● Data shown:

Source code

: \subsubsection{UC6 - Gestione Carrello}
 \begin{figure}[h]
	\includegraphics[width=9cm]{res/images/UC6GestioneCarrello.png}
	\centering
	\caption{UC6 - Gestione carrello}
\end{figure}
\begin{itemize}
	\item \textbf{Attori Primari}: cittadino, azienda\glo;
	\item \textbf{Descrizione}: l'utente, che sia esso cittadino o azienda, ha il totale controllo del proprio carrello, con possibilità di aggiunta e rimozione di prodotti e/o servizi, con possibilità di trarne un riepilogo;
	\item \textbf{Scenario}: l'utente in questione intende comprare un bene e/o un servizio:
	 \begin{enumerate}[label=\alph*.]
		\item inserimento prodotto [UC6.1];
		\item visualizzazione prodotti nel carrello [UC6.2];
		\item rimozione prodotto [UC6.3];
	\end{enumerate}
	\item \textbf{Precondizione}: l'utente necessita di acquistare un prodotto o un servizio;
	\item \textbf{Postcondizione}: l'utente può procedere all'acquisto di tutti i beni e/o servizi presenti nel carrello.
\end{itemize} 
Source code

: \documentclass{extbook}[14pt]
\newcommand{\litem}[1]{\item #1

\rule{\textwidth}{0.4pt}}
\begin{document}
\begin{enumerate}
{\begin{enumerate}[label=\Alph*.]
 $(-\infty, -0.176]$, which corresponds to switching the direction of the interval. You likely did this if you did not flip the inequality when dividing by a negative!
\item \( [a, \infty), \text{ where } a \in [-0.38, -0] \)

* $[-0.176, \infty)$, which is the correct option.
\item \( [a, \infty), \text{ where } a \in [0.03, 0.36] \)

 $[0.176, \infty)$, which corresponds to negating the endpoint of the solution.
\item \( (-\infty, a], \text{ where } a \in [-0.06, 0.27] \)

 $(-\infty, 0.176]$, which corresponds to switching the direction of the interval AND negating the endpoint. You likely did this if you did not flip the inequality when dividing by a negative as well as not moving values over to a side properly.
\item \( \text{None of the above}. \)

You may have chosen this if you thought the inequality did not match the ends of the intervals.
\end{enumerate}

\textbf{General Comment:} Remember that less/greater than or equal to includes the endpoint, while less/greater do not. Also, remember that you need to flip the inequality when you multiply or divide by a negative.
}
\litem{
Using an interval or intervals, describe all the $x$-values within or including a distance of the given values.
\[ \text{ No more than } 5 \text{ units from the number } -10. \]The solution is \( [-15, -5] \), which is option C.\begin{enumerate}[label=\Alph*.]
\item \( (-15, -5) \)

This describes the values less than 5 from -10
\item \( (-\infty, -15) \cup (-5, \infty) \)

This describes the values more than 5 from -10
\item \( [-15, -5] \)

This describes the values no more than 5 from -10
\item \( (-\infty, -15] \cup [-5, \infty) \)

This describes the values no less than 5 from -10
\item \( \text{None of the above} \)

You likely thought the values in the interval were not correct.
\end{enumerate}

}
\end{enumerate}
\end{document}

● Work order: Nothing in the records may be left out; reproduce them exactly.

● Output:
Source code

: \subsubsection{UC6 - Gestione Carrello}
 \begin{figure}[h]
	\includegraphics[width=9cm]{res/images/UC6GestioneCarrello.png}
	\centering
	\caption{UC6 - Gestione carrello}
\end{figure}
\begin{itemize}
	\item \textbf{Attori Primari}: cittadino, azienda\glo;
	\item \textbf{Descrizione}: l'utente, che sia esso cittadino o azienda, ha il totale controllo del proprio carrello, con possibilità di aggiunta e rimozione di prodotti e/o servizi, con possibilità di trarne un riepilogo;
	\item \textbf{Scenario}: l'utente in questione intende comprare un bene e/o un servizio:
	 \begin{enumerate}[label=\alph*.]
		\item inserimento prodotto [UC6.1];
		\item visualizzazione prodotti nel carrello [UC6.2];
		\item rimozione prodotto [UC6.3];
	\end{enumerate}
	\item \textbf{Precondizione}: l'utente necessita di acquistare un prodotto o un servizio;
	\item \textbf{Postcondizione}: l'utente può procedere all'acquisto di tutti i beni e/o servizi presenti nel carrello.
\end{itemize} 
Source code

: \documentclass{extbook}[14pt]
\newcommand{\litem}[1]{\item #1

\rule{\textwidth}{0.4pt}}
\begin{document}
\begin{enumerate}
{\begin{enumerate}[label=\Alph*.]
 $(-\infty, -0.176]$, which corresponds to switching the direction of the interval. You likely did this if you did not flip the inequality when dividing by a negative!
\item \( [a, \infty), \text{ where } a \in [-0.38, -0] \)

* $[-0.176, \infty)$, which is the correct option.
\item \( [a, \infty), \text{ where } a \in [0.03, 0.36] \)

 $[0.176, \infty)$, which corresponds to negating the endpoint of the solution.
\item \( (-\infty, a], \text{ where } a \in [-0.06, 0.27] \)

 $(-\infty, 0.176]$, which corresponds to switching the direction of the interval AND negating the endpoint. You likely did this if you did not flip the inequality when dividing by a negative as well as not moving values over to a side properly.
\item \( \text{None of the above}. \)

You may have chosen this if you thought the inequality did not match the ends of the intervals.
\end{enumerate}

\textbf{General Comment:} Remember that less/greater than or equal to includes the endpoint, while less/greater do not. Also, remember that you need to flip the inequality when you multiply or divide by a negative.
}
\litem{
Using an interval or intervals, describe all the $x$-values within or including a distance of the given values.
\[ \text{ No more than } 5 \text{ units from the number } -10. \]The solution is \( [-15, -5] \), which is option C.\begin{enumerate}[label=\Alph*.]
\item \( (-15, -5) \)

This describes the values less than 5 from -10
\item \( (-\infty, -15) \cup (-5, \infty) \)

This describes the values more than 5 from -10
\item \( [-15, -5] \)

This describes the values no more than 5 from -10
\item \( (-\infty, -15] \cup [-5, \infty) \)

This describes the values no less than 5 from -10
\item \( \text{None of the above} \)

You likely thought the values in the interval were not correct.
\end{enumerate}

}
\end{enumerate}
\end{document}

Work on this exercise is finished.